Patient history and information

  • Do you have lung or liver disease, both, or don’t know?
  • Summarize your lung or liver disease history beginning with your childhood.  If you had a healthy childhood at what age did you 1st develop any problems, what were these problems?
  • Do you know if you had jaundice as a baby?  Do you know if you had a normal term delivery?
  • Are you a smoker or have you ever smoked cigarettes?  How old were you when you started or stopped and how many packs a day did you or do you smoke?  If you smoke are you interested in a smoking cessation program or quitting?
  • Have you ever been exposed to asbestos as far as you know?  When and where? Do you have other occupational exposures to fumes, dusts or toxic inhalations, eg work in a factory, Naval shipyard, participate in demolition work, work as a fire fighter, welder?
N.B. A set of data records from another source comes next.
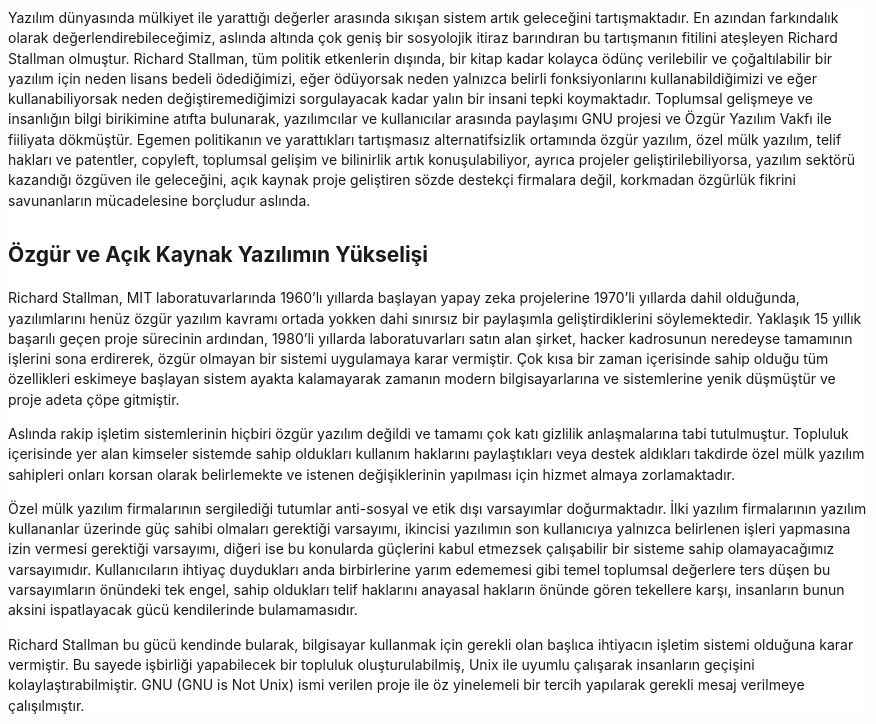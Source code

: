 Yazılım dünyasında mülkiyet ile yarattığı değerler arasında sıkışan sistem artık geleceğini
tartışmaktadır. En azından farkındalık olarak değerlendirebileceğimiz, aslında altında çok geniş bir
sosyolojik itiraz barındıran bu tartışmanın fitilini ateşleyen Richard Stallman olmuştur. Richard
Stallman, tüm politik etkenlerin dışında, bir kitap kadar kolayca ödünç verilebilir ve çoğaltılabilir bir
yazılım için neden lisans bedeli ödediğimizi, eğer ödüyorsak neden yalnızca belirli fonksiyonlarını
kullanabildiğimizi ve eğer kullanabiliyorsak neden değiştiremediğimizi sorgulayacak kadar yalın bir
insani tepki koymaktadır. Toplumsal gelişmeye ve insanlığın bilgi birikimine atıfta bulunarak,
yazılımcılar ve kullanıcılar arasında paylaşımı GNU projesi ve Özgür Yazılım Vakfı ile fiiliyata
dökmüştür. Egemen politikanın ve yarattıkları tartışmasız alternatifsizlik ortamında özgür yazılım, özel
mülk yazılım, telif hakları ve patentler, copyleft, toplumsal gelişim ve bilinirlik artık konuşulabiliyor,
ayrıca projeler geliştirilebiliyorsa, yazılım sektörü kazandığı özgüven ile geleceğini, açık kaynak proje
geliştiren sözde destekçi firmalara değil, korkmadan özgürlük fikrini savunanların mücadelesine
borçludur aslında.

## Özgür ve Açık Kaynak Yazılımın Yükselişi

Richard Stallman, MIT laboratuvarlarında 1960’lı yıllarda başlayan yapay zeka projelerine 1970’li
yıllarda dahil olduğunda, yazılımlarını henüz özgür yazılım kavramı ortada yokken dahi sınırsız bir
paylaşımla geliştirdiklerini söylemektedir. Yaklaşık 15 yıllık başarılı geçen proje sürecinin ardından,
1980’li yıllarda laboratuvarları satın alan şirket, hacker kadrosunun neredeyse tamamının işlerini sona
erdirerek, özgür olmayan bir sistemi uygulamaya karar vermiştir. Çok kısa bir zaman içerisinde sahip
olduğu tüm özellikleri eskimeye başlayan sistem ayakta kalamayarak zamanın modern bilgisayarlarına
ve sistemlerine yenik düşmüştür ve proje adeta çöpe gitmiştir.

Aslında rakip işletim sistemlerinin hiçbiri özgür yazılım değildi ve tamamı çok katı gizlilik
anlaşmalarına tabi tutulmuştur. Topluluk içerisinde yer alan kimseler sistemde sahip oldukları
kullanım haklarını paylaştıkları veya destek aldıkları takdirde özel mülk yazılım sahipleri onları korsan
olarak belirlemekte ve istenen değişiklerinin yapılması için hizmet almaya zorlamaktadır.

Özel mülk yazılım firmalarının sergilediği tutumlar anti-sosyal ve etik dışı varsayımlar doğurmaktadır.
İlki yazılım firmalarının yazılım kullananlar üzerinde güç sahibi olmaları gerektiği varsayımı, ikincisi
yazılımın son kullanıcıya yalnızca belirlenen işleri yapmasına izin vermesi gerektiği varsayımı, diğeri
ise bu konularda güçlerini kabul etmezsek çalışabilir bir sisteme sahip olamayacağımız varsayımıdır.
Kullanıcıların ihtiyaç duydukları anda birbirlerine yarım edememesi gibi temel toplumsal değerlere
ters düşen bu varsayımların önündeki tek engel, sahip oldukları telif haklarını anayasal hakların
önünde gören tekellere karşı, insanların bunun aksini ispatlayacak gücü kendilerinde bulamamasıdır.

Richard Stallman bu gücü kendinde bularak, bilgisayar kullanmak için gerekli olan başlıca ihtiyacın
işletim sistemi olduğuna karar vermiştir. Bu sayede işbirliği yapabilecek bir topluluk oluşturulabilmiş,
Unix ile uyumlu çalışarak insanların geçişini kolaylaştırabilmiştir. GNU (GNU is Not Unix) ismi verilen
proje ile öz yinelemeli bir tercih yapılarak gerekli mesaj verilmeye çalışılmıştır.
  • Have you ever been exposed to tuberculosis?  Have you ever had a skin test for TB and what were the results?  When were these tests done approximately?
  • Do you know if you have been vaccinated against influenza, pneumococcus, or hepatitis B? Dates of vaccinations?
  • Do you have allergies to any medications; what reactions do you get?
  • What medications are you taking?
  • Have you used inhalers, do you feel that these inhalers help you, which ones help?
  • Are you now or have you ever been on “augmentation therapy” for Alpha-1?
  • Do you now or have you ever worn oxygen?  How many liters per minute and what type of delivery device?
  • Do you know if you have IgA Deficiency?
  • Please list your other known medical problems
  • Have you suffered from depression as a result of alpha-1? Are you interested in meeting with a counselor or psychologist?
  • Do you drink alcohol? How much?
  • Do you take any illicit drugs either inhaled, injected or in pill form?  Please leave blank if you prefer to discuss in person.

Physicians Primary and specialists, please list names and contact information. Please identify and list addresses of those you wish to have copies of your notes.